Background: The aim of neoadjuvant chemotherapy is to increase the likelihood of successful breast conservation surgery (BCS). Accurate identification of BCS candidates is a diagnostic challenge. Breast Cancer Index (BCI) predicts recurrence risk in estrogen receptor+lymph node-breast cancer. Performance of BCI to predict chemosensitivity based on pathological complete response (pCR) and BCS was assessed.
Methods: Real-time RT-PCR BCI assay was conducted using tumor samples from 150 breast cancer patients treated with neoadjuvant chemotherapy. Logistical regression and c-index were used to assess predictive strength and additive accuracy of BCI beyond clinicopathologic factors.

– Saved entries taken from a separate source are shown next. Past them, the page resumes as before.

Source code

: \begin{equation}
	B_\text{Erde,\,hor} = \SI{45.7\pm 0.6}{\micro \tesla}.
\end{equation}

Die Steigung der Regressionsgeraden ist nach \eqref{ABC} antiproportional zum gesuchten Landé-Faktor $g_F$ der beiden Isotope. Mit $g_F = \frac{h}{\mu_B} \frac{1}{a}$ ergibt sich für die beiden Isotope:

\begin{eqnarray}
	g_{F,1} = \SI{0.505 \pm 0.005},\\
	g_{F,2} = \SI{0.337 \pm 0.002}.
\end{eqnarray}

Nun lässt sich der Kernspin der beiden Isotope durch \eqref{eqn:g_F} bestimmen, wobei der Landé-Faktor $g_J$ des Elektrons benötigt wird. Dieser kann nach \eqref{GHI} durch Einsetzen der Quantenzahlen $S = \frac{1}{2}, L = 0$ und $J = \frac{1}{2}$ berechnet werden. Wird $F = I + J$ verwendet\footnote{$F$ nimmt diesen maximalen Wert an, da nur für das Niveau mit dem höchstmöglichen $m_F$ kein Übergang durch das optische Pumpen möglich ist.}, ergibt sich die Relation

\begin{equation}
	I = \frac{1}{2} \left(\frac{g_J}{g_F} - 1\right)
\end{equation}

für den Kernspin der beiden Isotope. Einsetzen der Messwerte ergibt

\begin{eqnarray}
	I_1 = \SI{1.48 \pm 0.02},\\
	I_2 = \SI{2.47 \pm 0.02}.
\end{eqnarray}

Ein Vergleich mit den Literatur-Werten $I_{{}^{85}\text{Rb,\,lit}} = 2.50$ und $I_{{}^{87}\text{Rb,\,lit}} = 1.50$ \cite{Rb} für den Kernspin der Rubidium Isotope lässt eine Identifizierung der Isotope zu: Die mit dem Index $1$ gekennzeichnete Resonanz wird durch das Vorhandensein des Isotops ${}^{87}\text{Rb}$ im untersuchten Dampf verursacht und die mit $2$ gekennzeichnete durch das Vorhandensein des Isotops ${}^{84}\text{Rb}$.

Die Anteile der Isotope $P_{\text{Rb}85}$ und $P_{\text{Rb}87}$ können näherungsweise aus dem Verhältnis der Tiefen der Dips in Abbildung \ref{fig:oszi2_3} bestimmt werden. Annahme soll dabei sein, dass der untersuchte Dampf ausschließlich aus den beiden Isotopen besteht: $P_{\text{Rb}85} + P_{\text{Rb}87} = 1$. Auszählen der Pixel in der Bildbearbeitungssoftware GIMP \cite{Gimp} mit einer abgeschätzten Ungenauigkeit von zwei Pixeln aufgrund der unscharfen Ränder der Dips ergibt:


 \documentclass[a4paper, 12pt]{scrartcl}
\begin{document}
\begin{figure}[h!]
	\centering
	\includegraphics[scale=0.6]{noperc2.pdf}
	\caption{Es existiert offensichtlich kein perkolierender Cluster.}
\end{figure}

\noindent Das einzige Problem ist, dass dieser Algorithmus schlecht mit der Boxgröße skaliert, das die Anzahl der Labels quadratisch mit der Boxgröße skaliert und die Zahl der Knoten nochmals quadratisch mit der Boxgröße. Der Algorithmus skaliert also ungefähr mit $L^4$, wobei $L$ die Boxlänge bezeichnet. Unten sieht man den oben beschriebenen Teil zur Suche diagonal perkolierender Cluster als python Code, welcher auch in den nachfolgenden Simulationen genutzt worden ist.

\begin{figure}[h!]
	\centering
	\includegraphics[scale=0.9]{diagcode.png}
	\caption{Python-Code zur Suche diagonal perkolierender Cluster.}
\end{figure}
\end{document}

Results: BCI classified 42% of patients as low, 35% as intermediate and 23% as high risk. Low BCI risk group had 98.4% negative predictive value (NPV) for pCR and 86% NPV for BCS. High versus low BCI group had a 34 and 5.8 greater likelihood of achieving pCR and BCS, respectively (P=0.0055; P=0.0022). BCI increased c-index for pCR (0.875-0.924; P=0.017) and BCS prediction (0.788-0.843; P=0.027) beyond clinicopathologic factors.
Conclusions: BCI significantly predicted pCR and BCS beyond clinicopathologic factors. High NPVs indicate that BCI could be a useful tool to identify breast cancer patients who are not eligible for neoadjuvant chemotherapy. These results suggest that BCI could be used to assess both chemosensitivity and eligibility for BCS.